The method of claim 1, wherein the mobile communication terminal,

Implemented as a Distributed Speech Recognition (DSR) application programming interface (API) for moving a voice menu, and a terminal voice menu moving system comprising a built-in voice recognition engine for initial menu recognition.

The method of claim 2, wherein the DSR API,

A terminal voice menu moving system, which performs voice recording generation, voice start and end point detection, voice level display, N-best screen generation, and TCP communication with the DSR server.

The method of claim 3, wherein the voice recording is generated,

And recording the sound source according to the user's recording request signal, and encoding and storing the recorded sound source.

The method of claim 3, wherein the voice start point and the end point detection,

The terminal voice menu moving system, characterized in that performed based on zero crossing point and divide (dB).

The method of claim 3, wherein the voice level display,

And a predetermined icon representing the volume of the voice at a predetermined position on the screen during voice recording.

According to claim 3, The N-best screen generation,

And if the DSR server recognizes a plurality of answers, the candidate words are selectively displayed on the screen.

According to claim 3, The N-best screen generation,

The terminal voice menu moving system, which can be implemented by a user inputting only a predetermined number to select a candidate word or directly pressing a dual tone multi frequency (DTMF) button.

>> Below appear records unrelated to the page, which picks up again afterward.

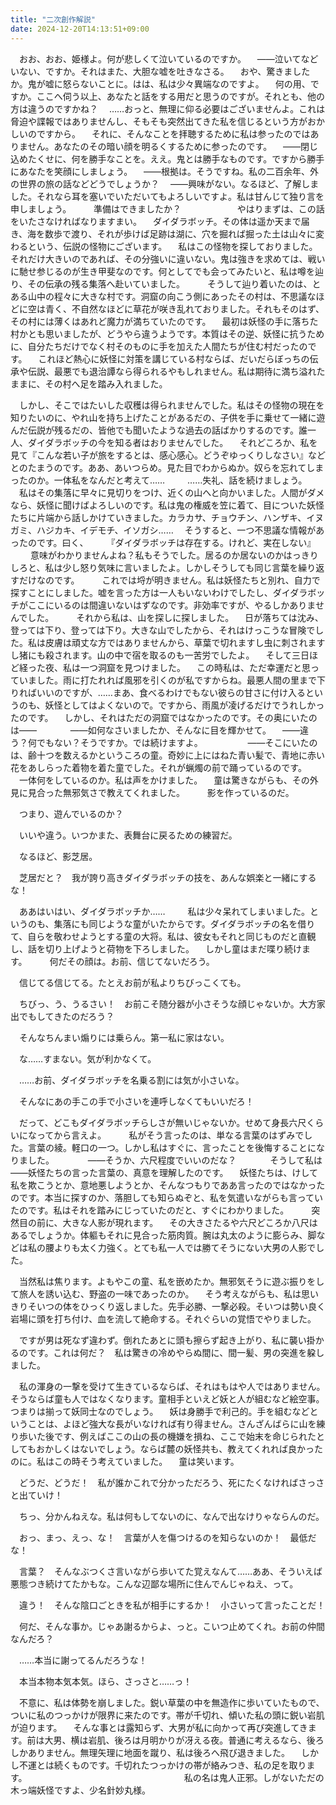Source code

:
 ```yaml
---
title: "二次創作解説"
date: 2024-12-20T14:13:51+09:00
---
```

　おお、おお、姫様よ。何が悲しくて泣いているのですか。
　――泣いてなどいない、ですか。それはまた、大胆な嘘を吐きなさる。
　おや、驚きましたか。鬼が嘘に怒らないことに。はは、私は少々異端なのですよ。
　何の用、ですか。ここへ伺う以上、あなたと話をする用だと思うのですが。それとも、他の方は違うのですかね？
　……おっと、無理に仰る必要はございませんよ。これは脅迫や諜報ではありませんし、そもそも突然出てきた私を信じるという方がおかしいのですから。
　それに、そんなことを拝聴するために私は参ったのではありません。あなたのその暗い顔を明るくするために参ったのです。
　――閉じ込めたくせに、何を勝手なことを。ええ。鬼とは勝手なものです。ですから勝手にあなたを笑顔にしましょう。
　――根拠は。そうですね。私の二百余年、外の世界の旅の話などどうでしょうか？
　――興味がない。なるほど、了解しました。それなら耳を塞いでいただいてもよろしいですよ。私は甘んじて独り言を申しましょう。
　
　準備はできましたか？
　
　
　
　
　やはりまずは、この話をいたさなければなりますまい。
　ダイダラボッチ。その体は遥か天まで届き、海を数歩で渡り、それが歩けば足跡は湖に、穴を掘れば掘った土は山々に変わるという、伝説の怪物にございます。
　私はこの怪物を探しておりました。それだけ大きいのであれば、その分強いに違いない。鬼は強きを求めては、戦いに馳せ参じるのが生き甲斐なのです。何としてでも会ってみたいと、私は噂を辿り、その伝承の残る集落へ赴いていました。
　
　そうして辿り着いたのは、とある山中の程々に大きな村です。洞窟の向こう側にあったその村は、不思議なほどに空は青く、不自然なほどに草花が咲き乱れておりました。それもそのはず、その村には薄くはあれど魔力が満ちていたのです。
　最初は妖怪の手に落ちた村かとも思いましたが、どうやら違うようです。本質はその逆、妖怪に抗うために、自分たちだけでなく村そのものに手を加えた人間たちが住む村だったのです。
　これほど熱心に妖怪に対策を講じている村ならば、だいだらぼっちの伝承や伝説、最悪でも退治譚なら得られるやもしれません。私は期待に満ち溢れたままに、その村へ足を踏み入れました。

　しかし、そこではたいした収穫は得られませんでした。私はその怪物の現在を知りたいのに、やれ山を持ち上げたことがあるだの、子供を手に乗せて一緒に遊んだ伝説が残るだの、皆他でも聞いたような過去の話ばかりするのです。誰一人、ダイダラボッチの今を知る者はおりませんでした。
　それどころか、私を見て『こんな若い子が旅をするとは、感心感心。どうぞゆっくりしなさい』などとのたまうのです。ああ、あいつらめ。見た目でわからぬか。奴らを忘れてしまったのか。一体私をなんだと考えて……
　
　……失礼、話を続けましょう。
　私はその集落に早々に見切りをつけ、近くの山へと向かいました。人間がダメなら、妖怪に聞けばよろしいのです。私は鬼の権威を笠に着て、目についた妖怪たちに片端から話しかけていきました。カラカサ、チョウチン、ハンザキ、イヌガミ、ハジカキ、イデモチ、イソガシ……
　そうすると、一つ不思議な情報があったのです。曰く、
　
　『ダイダラボッチは存在する。けれど、実在しない』
　
　意味がわかりませんよね？私もそうでした。居るのか居ないのかはっきりしろと、私は少し怒り気味に言いましたよ。しかしそうしても同じ言葉を繰り返すだけなのです。
　
　これでは埒が明きません。私は妖怪たちと別れ、自力で探すことにしました。嘘を言った方は一人もいないわけでしたし、ダイダラボッチがここにいるのは間違いないはずなのです。非効率ですが、やるしかありませんでした。
　
　それから私は、山を探しに探しました。
　日が落ちては沈み、登っては下り、登っては下り。大きな山でしたから、それはけっこうな冒険でした。私は皮膚は頑丈な方ではありませんから、草葉で切れますし虫に刺されますし猪にも殺されます。山の中で宿を取るのも一苦労でしたよ。
　そして三日ほど経った夜、私は一つ洞窟を見つけました。
　この時私は、ただ幸運だと思っていました。雨に打たれれば風邪を引くのが私ですからね。最悪人間の里まで下りればいいのですが、……まあ、食べるわけでもない彼らの甘さに付け入るというのも、妖怪としてはよくないので。ですから、雨風が凌げるだけでうれしかったのです。
　しかし、それはただの洞窟ではなかったのです。その奥にいたのは――
　
　
　――如何なさいましたか、そんなに目を輝かせて。
　――違う？何でもない？そうですか。では続けますよ。
　
　
　
　――そこにいたのは、齢十つを数えるかというころの童。奇妙に上にはねた青い髪で、青地に赤い花をあしらった着物を着た童でした。それが蝋燭の前で踊っているのです。
　一体何をしているのか。私は声をかけました。
　童は驚きながらも、その外見に見合った無邪気さで教えてくれました。
　
　影を作っているのだ。

　つまり、遊んでいるのか？

　いいや違う。いつかまた、表舞台に戻るための練習だ。

　なるほど、影芝居。

　芝居だと？　我が誇り高きダイダラボッチの技を、あんな娯楽と一緒にするな！

　ああはいはい、ダイダラボッチか……
　
　私は少々呆れてしまいました。というのも、集落にも同じような童がいたからです。ダイダラボッチの名を借りて、自らを敬わせようとする童の大将。私は、彼女もそれと同じものだと直観し、話を切り上げようと荷物を下ろしました。
　しかし童はまだ喋り続けます。
　
　何だその顔は。お前、信じてないだろう。

　信じてる信じてる。たとえお前が私よりちびっこくても。

　ちびっ、う、うるさい！　お前こそ随分器が小さそうな顔じゃないか。大方家出でもしてきたのだろう？

　そんなちんまい煽りには乗らん。第一私に家はない。

　な……すまない。気が利かなくて。

　……お前、ダイダラボッチを名乗る割には気が小さいな。

　そんなにあの手この手で小さいを連呼しなくてもいいだろ！

　だって、どこもダイダラボッチらしさが無いじゃないか。せめて身長六尺くらいになってから言えよ。
　
　私がそう言ったのは、単なる言葉のはずみでした。言葉の綾。軽口の一つ。しかし私はすぐに、言ったことを後悔することになりました。
　
　
　――そうか、六尺程度でいいのだな？
　
　
　そうして私は――妖怪たちの言った言葉の、真意を理解したのです。
　妖怪たちは、けして私を欺こうとか、意地悪しようとか、そんなつもりでああ言ったのではなかったのです。本当に探すのか、落胆しても知らぬぞと、私を気遣いながらも言っていたのです。私はそれを踏みにじっていたのだと、すぐにわかりました。
　
　突然目の前に、大きな人影が現れます。
　その大きさたるや六尺どころか八尺はあるでしょうか。体軀もそれに見合った筋肉質。腕は丸太のように膨らみ、脚などは私の腰よりも太く力強く。とても私一人では勝てそうにない大男の人影でした。

　当然私は焦ります。よもやこの童、私を嵌めたか。無邪気そうに遊ぶ振りをして旅人を誘い込む、野盗の一味であったのか。
　そう考えながらも、私は思いきりそいつの体をひっくり返しました。先手必勝、一撃必殺。そいつは勢い良く岩場に頭を打ち付け、血を流して絶命する。それぐらいの覚悟でやりました。

　ですが男は死なず違わず。倒れたあとに頭も擦らず起き上がり、私に襲い掛かるのです。これは何だ？　私は驚きの冷めやらぬ間に、間一髪、男の突進を躱しました。

　私の渾身の一撃を受けて生きているならば、それはもはや人ではありません。そうならば童も人ではなくなります。童相手といえど妖と人が組むなど絵空事。つまりは揃って妖同士なのでしょう。
　妖は身勝手で利己的。手を組むなどということは、よほど強大な長がいなければ有り得ません。さんざんばらに山を練り歩いた後です、例えばここの山の長の機嫌を損ね、ここで始末を命じられたとしてもおかしくはないでしょう。ならば麓の妖怪共も、教えてくれれば良かったのに。私はこの時そう考えていました。
　童は笑います。


　どうだ、どうだ！　私が誰かこれで分かっただろう、死にたくなければさっさと出ていけ！

　ちっ、分かんねえな。私は何もしてないのに、なんで出なけりゃならんのだ。

　おっ、まっ、えっ、な！　言葉が人を傷つけるのを知らないのか！　最低だな！

　言葉？　そんなぶつくさ言いながら歩いてた覚えなんて……ああ、そういえば悪態つき続けてたかもな。こんな辺鄙な場所に住んでんじゃねえ、って。

　違う！　そんな陰口ごときを私が相手にするか！　小さいって言ったことだ！

　何だ、そんな事か。じゃあ謝るからよ、っと。こいつ止めてくれ。お前の仲間なんだろ？

　……本当に謝ってるんだろうな！

　本当本物本気本気。ほら、さっさと……っ！


　不意に、私は体勢を崩しました。鋭い草葉の中を無造作に歩いていたもので、ついに私のつっかけが限界に来たのです。帯が千切れ、傾いた私の頭に鋭い岩肌が迫ります。
　そんな事とは露知らず、大男が私に向かって再び突進してきます。前は大男、横は岩肌、後ろは月明かりが冴える夜。普通に考えるなら、後ろしかありません。無理矢理に地面を蹴り、私は後ろへ飛び退きました。
　しかし不運とは続くものです。千切れたつっかけの帯が絡みつき、私の足を取ります。
　
　
　
　
　
　
　
　
　
　
　
　
　
　私の名は鬼人正邪。しがないただの木っ端妖怪ですよ、少名針妙丸様。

The method of claim 1, wherein the back-end portion,

A Distributed Speech Recognition (DSR) server that performs voice / screen output through interworking of VoiceXML and a terminal application program; And

Implemented in the form of a library, the terminal voice menu moving system characterized in that it comprises an Automatic Speech Recognition (ASR) server for operating a service of the speech recognition engine.